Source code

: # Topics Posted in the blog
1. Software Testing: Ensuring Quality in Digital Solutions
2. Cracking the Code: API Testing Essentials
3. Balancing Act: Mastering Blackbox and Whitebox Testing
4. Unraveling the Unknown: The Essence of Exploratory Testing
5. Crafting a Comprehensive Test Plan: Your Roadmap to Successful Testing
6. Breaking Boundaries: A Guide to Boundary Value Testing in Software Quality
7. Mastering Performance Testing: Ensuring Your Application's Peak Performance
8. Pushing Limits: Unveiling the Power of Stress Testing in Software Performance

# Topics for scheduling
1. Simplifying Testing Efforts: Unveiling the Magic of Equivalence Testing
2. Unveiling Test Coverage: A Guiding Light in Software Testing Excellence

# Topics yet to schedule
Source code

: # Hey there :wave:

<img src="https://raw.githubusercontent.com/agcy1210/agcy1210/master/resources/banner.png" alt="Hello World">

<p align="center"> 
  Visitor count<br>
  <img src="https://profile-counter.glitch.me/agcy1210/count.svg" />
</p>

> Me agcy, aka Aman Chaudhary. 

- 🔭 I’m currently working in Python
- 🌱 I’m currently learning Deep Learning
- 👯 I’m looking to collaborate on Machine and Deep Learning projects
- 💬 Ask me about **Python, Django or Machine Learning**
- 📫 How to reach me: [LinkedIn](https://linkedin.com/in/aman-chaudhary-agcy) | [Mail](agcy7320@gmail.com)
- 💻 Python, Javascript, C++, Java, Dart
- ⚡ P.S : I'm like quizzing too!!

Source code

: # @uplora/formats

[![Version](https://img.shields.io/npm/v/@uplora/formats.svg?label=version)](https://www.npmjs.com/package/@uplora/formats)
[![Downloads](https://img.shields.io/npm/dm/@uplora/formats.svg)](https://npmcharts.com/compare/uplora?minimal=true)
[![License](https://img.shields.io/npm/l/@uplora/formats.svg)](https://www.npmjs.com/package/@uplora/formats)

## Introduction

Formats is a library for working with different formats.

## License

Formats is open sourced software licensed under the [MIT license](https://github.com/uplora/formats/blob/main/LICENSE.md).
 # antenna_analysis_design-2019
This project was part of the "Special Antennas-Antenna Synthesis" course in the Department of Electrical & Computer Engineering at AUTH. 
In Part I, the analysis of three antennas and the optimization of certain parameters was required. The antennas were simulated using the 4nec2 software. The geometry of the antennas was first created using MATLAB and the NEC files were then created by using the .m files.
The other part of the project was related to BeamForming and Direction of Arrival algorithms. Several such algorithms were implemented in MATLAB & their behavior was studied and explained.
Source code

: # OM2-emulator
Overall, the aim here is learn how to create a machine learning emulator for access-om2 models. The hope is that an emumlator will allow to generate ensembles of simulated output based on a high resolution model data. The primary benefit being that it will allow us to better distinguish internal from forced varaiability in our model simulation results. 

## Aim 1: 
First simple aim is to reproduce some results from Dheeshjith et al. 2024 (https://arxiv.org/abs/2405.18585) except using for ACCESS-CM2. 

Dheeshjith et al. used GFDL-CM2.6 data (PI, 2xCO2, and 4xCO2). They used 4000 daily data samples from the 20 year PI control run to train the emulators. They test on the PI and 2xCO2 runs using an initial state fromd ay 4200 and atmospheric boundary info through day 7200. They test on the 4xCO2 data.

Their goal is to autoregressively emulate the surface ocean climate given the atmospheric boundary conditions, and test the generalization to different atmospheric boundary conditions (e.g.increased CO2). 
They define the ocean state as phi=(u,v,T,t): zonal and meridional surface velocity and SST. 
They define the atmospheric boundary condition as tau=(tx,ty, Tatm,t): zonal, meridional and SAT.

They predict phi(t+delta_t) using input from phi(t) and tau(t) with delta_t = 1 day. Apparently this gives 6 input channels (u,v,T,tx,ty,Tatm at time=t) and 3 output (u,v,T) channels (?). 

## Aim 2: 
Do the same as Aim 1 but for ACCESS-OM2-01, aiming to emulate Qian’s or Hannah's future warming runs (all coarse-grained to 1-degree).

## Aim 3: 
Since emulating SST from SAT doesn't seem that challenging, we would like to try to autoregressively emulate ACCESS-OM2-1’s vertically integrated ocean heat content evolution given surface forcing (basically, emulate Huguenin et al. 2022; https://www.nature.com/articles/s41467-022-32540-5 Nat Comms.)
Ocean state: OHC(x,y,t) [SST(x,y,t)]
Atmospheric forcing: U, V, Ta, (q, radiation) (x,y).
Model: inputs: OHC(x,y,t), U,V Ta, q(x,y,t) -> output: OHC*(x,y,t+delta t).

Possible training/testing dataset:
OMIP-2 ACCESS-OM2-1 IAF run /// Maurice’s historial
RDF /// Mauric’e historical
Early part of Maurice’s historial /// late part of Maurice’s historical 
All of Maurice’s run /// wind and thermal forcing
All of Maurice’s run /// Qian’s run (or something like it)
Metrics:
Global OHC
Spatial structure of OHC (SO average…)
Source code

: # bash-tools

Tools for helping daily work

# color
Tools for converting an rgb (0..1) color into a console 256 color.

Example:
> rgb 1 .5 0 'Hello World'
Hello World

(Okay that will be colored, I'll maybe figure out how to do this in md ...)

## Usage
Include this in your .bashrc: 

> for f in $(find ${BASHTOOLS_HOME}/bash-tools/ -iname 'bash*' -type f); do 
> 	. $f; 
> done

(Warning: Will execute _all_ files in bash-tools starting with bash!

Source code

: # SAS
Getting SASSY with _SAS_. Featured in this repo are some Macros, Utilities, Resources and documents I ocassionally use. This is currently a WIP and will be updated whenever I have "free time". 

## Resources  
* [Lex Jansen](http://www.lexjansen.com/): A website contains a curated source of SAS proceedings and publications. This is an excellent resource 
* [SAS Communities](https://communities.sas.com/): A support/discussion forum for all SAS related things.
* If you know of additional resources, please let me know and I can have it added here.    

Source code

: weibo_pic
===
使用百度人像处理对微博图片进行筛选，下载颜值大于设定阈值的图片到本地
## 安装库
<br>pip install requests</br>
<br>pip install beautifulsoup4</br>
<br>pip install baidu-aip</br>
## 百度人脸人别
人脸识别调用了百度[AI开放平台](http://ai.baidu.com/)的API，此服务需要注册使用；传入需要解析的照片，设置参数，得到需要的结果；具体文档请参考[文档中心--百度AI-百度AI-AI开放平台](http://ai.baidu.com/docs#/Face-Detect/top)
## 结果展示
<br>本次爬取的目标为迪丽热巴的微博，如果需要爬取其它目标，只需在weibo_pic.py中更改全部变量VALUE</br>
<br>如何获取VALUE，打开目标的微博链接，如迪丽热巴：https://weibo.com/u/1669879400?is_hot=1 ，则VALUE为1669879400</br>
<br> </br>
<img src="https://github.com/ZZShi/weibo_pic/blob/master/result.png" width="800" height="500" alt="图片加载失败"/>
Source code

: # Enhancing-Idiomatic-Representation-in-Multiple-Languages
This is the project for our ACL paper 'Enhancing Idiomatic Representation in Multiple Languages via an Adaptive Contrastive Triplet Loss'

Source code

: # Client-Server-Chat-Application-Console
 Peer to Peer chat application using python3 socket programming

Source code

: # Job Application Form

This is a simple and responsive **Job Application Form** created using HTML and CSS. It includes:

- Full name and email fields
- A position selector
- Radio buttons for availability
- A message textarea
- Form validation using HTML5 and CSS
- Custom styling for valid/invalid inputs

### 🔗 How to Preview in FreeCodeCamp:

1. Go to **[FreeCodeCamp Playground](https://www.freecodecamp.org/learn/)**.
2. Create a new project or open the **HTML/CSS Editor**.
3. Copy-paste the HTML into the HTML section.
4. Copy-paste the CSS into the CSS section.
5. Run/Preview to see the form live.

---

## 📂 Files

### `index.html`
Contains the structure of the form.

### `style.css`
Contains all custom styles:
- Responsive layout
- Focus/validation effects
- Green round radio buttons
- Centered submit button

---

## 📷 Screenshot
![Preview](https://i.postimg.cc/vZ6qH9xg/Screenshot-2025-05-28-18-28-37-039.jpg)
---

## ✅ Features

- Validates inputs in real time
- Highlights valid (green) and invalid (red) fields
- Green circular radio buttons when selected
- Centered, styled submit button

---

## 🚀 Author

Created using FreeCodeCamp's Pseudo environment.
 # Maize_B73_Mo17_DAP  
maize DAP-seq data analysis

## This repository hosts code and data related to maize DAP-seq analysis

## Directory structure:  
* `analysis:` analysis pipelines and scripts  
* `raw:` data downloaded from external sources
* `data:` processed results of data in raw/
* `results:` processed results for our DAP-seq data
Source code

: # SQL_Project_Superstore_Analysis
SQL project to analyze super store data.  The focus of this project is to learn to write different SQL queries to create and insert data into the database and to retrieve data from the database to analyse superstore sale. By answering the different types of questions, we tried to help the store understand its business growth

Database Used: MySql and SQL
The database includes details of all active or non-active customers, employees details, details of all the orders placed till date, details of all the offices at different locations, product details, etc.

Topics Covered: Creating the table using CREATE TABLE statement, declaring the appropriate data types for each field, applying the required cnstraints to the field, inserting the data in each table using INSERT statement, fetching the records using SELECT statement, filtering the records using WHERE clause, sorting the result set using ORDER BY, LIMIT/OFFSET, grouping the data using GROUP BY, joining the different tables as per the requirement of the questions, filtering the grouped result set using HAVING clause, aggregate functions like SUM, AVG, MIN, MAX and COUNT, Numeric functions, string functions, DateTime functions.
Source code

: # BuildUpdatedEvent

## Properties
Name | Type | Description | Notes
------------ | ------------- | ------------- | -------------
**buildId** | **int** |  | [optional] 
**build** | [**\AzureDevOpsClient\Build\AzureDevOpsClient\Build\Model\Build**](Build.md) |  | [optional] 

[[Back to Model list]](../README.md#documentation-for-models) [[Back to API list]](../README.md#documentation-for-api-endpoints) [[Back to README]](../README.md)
+++++
▶ Instructions to follow: Write only the number of lines above that contain "install".

▶ Exercise answer: 3